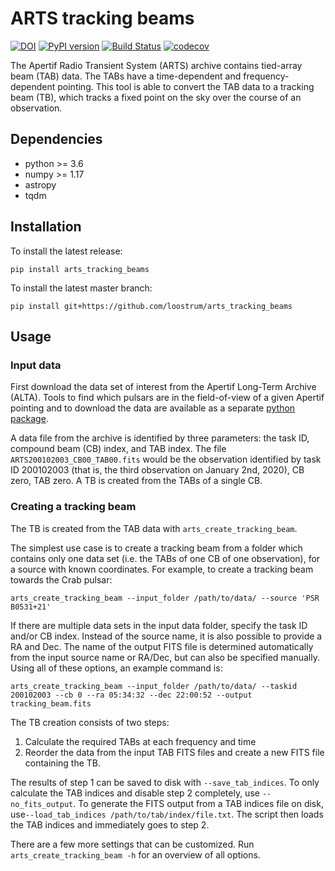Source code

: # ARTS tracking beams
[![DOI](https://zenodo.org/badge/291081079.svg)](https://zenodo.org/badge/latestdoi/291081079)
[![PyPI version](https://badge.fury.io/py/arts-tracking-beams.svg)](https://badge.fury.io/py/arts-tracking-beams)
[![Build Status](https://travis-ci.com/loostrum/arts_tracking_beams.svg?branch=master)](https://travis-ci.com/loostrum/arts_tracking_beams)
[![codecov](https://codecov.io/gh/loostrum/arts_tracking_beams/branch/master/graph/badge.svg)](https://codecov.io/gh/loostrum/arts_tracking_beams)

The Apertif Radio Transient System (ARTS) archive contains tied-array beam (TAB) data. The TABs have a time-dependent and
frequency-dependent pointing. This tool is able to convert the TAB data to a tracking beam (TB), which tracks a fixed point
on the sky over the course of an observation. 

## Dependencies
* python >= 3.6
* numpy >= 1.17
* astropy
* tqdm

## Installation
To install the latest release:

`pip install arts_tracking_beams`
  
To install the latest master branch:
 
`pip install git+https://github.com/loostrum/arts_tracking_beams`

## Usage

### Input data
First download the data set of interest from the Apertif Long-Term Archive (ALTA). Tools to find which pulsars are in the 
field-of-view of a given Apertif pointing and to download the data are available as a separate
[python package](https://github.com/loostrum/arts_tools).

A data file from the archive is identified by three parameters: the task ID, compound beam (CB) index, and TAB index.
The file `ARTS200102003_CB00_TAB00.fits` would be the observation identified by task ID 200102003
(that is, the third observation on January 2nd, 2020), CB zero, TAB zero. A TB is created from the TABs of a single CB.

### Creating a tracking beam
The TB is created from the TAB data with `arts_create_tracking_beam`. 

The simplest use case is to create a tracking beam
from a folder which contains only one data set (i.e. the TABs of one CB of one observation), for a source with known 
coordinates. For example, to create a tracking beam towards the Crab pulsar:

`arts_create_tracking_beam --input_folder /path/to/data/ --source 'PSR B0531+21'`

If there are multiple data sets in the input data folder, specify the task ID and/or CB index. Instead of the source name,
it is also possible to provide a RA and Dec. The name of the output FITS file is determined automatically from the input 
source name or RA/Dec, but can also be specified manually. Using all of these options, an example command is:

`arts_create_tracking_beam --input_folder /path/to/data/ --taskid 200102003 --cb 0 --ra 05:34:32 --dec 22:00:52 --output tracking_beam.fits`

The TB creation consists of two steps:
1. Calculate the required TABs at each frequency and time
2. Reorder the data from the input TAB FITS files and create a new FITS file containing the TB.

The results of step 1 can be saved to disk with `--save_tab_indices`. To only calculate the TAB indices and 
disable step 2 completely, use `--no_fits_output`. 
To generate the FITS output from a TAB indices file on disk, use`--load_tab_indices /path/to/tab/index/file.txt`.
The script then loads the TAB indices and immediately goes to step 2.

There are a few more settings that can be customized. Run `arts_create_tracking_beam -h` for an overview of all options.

□ □ □ □

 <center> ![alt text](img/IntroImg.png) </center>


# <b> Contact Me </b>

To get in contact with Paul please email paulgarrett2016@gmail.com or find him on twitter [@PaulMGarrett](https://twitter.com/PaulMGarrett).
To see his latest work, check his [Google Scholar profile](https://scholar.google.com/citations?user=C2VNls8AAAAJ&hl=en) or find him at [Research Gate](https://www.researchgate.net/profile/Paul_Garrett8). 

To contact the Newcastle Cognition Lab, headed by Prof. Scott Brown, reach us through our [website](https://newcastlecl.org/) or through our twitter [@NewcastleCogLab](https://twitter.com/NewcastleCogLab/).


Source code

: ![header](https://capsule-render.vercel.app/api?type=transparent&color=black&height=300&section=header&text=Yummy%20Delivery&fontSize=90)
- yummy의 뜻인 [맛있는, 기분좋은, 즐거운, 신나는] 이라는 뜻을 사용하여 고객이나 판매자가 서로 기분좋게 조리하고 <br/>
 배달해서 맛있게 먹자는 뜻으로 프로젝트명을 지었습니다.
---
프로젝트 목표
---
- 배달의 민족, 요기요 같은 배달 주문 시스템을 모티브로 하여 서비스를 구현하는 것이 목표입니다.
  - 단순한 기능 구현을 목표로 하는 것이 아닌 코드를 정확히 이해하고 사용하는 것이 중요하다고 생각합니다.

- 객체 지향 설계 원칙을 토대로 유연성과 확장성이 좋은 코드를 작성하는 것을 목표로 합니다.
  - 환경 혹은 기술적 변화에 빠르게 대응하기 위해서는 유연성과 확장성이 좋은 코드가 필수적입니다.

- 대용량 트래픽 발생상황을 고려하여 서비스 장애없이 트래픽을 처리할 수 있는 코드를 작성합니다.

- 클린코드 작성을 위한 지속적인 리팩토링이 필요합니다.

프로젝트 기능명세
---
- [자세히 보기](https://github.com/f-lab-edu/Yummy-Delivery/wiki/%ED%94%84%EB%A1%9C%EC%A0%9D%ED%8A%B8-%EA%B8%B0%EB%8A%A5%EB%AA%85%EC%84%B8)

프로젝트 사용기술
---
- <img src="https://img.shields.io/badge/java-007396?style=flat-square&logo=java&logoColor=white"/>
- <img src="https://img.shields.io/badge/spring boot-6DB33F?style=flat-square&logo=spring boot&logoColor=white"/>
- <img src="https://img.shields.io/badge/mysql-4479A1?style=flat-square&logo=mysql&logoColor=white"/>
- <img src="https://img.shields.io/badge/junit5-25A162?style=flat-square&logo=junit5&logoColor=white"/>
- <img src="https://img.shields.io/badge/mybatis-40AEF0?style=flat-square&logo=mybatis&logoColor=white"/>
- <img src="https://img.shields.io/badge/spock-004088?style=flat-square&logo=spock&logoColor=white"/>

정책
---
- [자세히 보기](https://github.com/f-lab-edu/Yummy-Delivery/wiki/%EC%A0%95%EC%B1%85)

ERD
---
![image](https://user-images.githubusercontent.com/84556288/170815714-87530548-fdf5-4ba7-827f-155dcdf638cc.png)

□ □ □ □

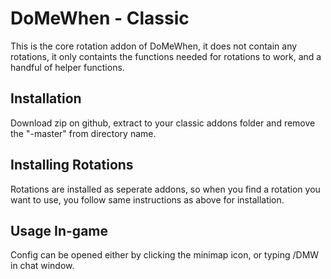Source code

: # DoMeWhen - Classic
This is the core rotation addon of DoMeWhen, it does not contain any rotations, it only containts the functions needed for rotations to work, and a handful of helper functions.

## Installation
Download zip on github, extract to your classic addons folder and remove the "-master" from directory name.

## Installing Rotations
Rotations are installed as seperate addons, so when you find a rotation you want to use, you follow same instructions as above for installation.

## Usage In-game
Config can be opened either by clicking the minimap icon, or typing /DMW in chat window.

□ □ □ □

Task item: Scan the preceding records for lines with the word "pointing". Say how many there are and nothing else.

Final answer: 2